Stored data
|---|

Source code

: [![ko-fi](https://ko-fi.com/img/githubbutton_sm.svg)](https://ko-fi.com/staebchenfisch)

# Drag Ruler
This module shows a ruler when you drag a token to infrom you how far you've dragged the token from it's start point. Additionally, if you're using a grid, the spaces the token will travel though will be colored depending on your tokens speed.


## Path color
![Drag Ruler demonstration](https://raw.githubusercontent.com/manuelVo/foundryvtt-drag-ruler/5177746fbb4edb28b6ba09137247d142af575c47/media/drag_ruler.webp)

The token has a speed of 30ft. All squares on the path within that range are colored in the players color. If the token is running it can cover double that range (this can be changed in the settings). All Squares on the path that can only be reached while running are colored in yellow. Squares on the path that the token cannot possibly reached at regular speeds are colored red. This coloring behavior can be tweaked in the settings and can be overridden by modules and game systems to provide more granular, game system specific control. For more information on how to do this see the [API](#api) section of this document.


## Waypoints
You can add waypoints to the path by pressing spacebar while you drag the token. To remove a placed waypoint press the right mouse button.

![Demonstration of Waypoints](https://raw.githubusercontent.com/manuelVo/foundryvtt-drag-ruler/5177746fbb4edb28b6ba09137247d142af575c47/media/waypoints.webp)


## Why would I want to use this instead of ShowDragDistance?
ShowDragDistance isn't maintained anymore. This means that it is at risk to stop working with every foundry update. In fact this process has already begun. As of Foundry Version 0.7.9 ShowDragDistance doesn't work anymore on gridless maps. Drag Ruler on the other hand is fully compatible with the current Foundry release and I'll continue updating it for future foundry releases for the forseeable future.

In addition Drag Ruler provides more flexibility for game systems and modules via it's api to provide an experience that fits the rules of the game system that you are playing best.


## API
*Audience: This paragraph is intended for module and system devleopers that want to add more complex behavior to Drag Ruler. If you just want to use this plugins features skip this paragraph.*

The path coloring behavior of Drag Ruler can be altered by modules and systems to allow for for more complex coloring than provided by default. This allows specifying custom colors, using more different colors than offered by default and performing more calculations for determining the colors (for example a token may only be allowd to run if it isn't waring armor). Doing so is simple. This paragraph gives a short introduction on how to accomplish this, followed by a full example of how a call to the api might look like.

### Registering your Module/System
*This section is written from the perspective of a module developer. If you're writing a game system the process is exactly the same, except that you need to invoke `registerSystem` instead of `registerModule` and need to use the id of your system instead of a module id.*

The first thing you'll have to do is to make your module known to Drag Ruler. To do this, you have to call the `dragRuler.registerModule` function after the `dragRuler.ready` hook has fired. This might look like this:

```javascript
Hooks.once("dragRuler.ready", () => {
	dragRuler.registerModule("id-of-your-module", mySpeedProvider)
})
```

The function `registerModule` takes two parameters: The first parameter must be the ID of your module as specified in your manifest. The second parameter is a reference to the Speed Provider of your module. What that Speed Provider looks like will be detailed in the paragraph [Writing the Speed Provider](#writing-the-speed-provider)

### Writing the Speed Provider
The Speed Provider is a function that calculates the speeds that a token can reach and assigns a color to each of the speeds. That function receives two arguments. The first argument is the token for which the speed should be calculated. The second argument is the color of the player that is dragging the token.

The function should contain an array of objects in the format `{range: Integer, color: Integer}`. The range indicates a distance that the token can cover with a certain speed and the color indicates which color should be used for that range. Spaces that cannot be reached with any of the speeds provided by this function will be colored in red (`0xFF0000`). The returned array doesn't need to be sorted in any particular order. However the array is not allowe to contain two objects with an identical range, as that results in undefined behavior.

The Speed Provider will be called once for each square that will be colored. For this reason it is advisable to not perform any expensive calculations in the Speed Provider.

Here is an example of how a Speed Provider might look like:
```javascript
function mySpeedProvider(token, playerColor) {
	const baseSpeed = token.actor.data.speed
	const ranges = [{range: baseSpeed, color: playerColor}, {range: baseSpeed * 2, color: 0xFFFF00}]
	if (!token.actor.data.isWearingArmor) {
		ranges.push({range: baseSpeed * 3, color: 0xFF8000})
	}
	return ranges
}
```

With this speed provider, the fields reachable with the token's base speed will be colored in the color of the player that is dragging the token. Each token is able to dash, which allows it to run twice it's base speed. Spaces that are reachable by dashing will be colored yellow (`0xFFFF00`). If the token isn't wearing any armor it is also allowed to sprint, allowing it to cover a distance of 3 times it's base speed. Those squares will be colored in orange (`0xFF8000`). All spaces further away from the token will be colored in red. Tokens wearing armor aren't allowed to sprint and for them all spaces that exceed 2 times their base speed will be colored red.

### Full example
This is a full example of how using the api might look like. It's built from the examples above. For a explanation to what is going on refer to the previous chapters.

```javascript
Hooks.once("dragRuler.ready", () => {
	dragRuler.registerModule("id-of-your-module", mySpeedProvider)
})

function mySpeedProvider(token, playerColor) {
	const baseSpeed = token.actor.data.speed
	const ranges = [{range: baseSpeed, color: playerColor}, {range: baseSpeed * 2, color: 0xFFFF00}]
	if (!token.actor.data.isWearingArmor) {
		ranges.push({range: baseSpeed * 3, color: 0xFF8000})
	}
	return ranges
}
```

|---|

Each entry, from start to finish, must be restated exactly.

*Finished task:*
Source code

: [![ko-fi](https://ko-fi.com/img/githubbutton_sm.svg)](https://ko-fi.com/staebchenfisch)

# Drag Ruler
This module shows a ruler when you drag a token to infrom you how far you've dragged the token from it's start point. Additionally, if you're using a grid, the spaces the token will travel though will be colored depending on your tokens speed.


## Path color
![Drag Ruler demonstration](https://raw.githubusercontent.com/manuelVo/foundryvtt-drag-ruler/5177746fbb4edb28b6ba09137247d142af575c47/media/drag_ruler.webp)

The token has a speed of 30ft. All squares on the path within that range are colored in the players color. If the token is running it can cover double that range (this can be changed in the settings). All Squares on the path that can only be reached while running are colored in yellow. Squares on the path that the token cannot possibly reached at regular speeds are colored red. This coloring behavior can be tweaked in the settings and can be overridden by modules and game systems to provide more granular, game system specific control. For more information on how to do this see the [API](#api) section of this document.


## Waypoints
You can add waypoints to the path by pressing spacebar while you drag the token. To remove a placed waypoint press the right mouse button.

![Demonstration of Waypoints](https://raw.githubusercontent.com/manuelVo/foundryvtt-drag-ruler/5177746fbb4edb28b6ba09137247d142af575c47/media/waypoints.webp)


## Why would I want to use this instead of ShowDragDistance?
ShowDragDistance isn't maintained anymore. This means that it is at risk to stop working with every foundry update. In fact this process has already begun. As of Foundry Version 0.7.9 ShowDragDistance doesn't work anymore on gridless maps. Drag Ruler on the other hand is fully compatible with the current Foundry release and I'll continue updating it for future foundry releases for the forseeable future.

In addition Drag Ruler provides more flexibility for game systems and modules via it's api to provide an experience that fits the rules of the game system that you are playing best.


## API
*Audience: This paragraph is intended for module and system devleopers that want to add more complex behavior to Drag Ruler. If you just want to use this plugins features skip this paragraph.*

The path coloring behavior of Drag Ruler can be altered by modules and systems to allow for for more complex coloring than provided by default. This allows specifying custom colors, using more different colors than offered by default and performing more calculations for determining the colors (for example a token may only be allowd to run if it isn't waring armor). Doing so is simple. This paragraph gives a short introduction on how to accomplish this, followed by a full example of how a call to the api might look like.

### Registering your Module/System
*This section is written from the perspective of a module developer. If you're writing a game system the process is exactly the same, except that you need to invoke `registerSystem` instead of `registerModule` and need to use the id of your system instead of a module id.*

The first thing you'll have to do is to make your module known to Drag Ruler. To do this, you have to call the `dragRuler.registerModule` function after the `dragRuler.ready` hook has fired. This might look like this:

```javascript
Hooks.once("dragRuler.ready", () => {
	dragRuler.registerModule("id-of-your-module", mySpeedProvider)
})
```

The function `registerModule` takes two parameters: The first parameter must be the ID of your module as specified in your manifest. The second parameter is a reference to the Speed Provider of your module. What that Speed Provider looks like will be detailed in the paragraph [Writing the Speed Provider](#writing-the-speed-provider)

### Writing the Speed Provider
The Speed Provider is a function that calculates the speeds that a token can reach and assigns a color to each of the speeds. That function receives two arguments. The first argument is the token for which the speed should be calculated. The second argument is the color of the player that is dragging the token.

The function should contain an array of objects in the format `{range: Integer, color: Integer}`. The range indicates a distance that the token can cover with a certain speed and the color indicates which color should be used for that range. Spaces that cannot be reached with any of the speeds provided by this function will be colored in red (`0xFF0000`). The returned array doesn't need to be sorted in any particular order. However the array is not allowe to contain two objects with an identical range, as that results in undefined behavior.

The Speed Provider will be called once for each square that will be colored. For this reason it is advisable to not perform any expensive calculations in the Speed Provider.

Here is an example of how a Speed Provider might look like:
```javascript
function mySpeedProvider(token, playerColor) {
	const baseSpeed = token.actor.data.speed
	const ranges = [{range: baseSpeed, color: playerColor}, {range: baseSpeed * 2, color: 0xFFFF00}]
	if (!token.actor.data.isWearingArmor) {
		ranges.push({range: baseSpeed * 3, color: 0xFF8000})
	}
	return ranges
}
```

With this speed provider, the fields reachable with the token's base speed will be colored in the color of the player that is dragging the token. Each token is able to dash, which allows it to run twice it's base speed. Spaces that are reachable by dashing will be colored yellow (`0xFFFF00`). If the token isn't wearing any armor it is also allowed to sprint, allowing it to cover a distance of 3 times it's base speed. Those squares will be colored in orange (`0xFF8000`). All spaces further away from the token will be colored in red. Tokens wearing armor aren't allowed to sprint and for them all spaces that exceed 2 times their base speed will be colored red.

### Full example
This is a full example of how using the api might look like. It's built from the examples above. For a explanation to what is going on refer to the previous chapters.

```javascript
Hooks.once("dragRuler.ready", () => {
	dragRuler.registerModule("id-of-your-module", mySpeedProvider)
})

function mySpeedProvider(token, playerColor) {
	const baseSpeed = token.actor.data.speed
	const ranges = [{range: baseSpeed, color: playerColor}, {range: baseSpeed * 2, color: 0xFFFF00}]
	if (!token.actor.data.isWearingArmor) {
		ranges.push({range: baseSpeed * 3, color: 0xFF8000})
	}
	return ranges
}
```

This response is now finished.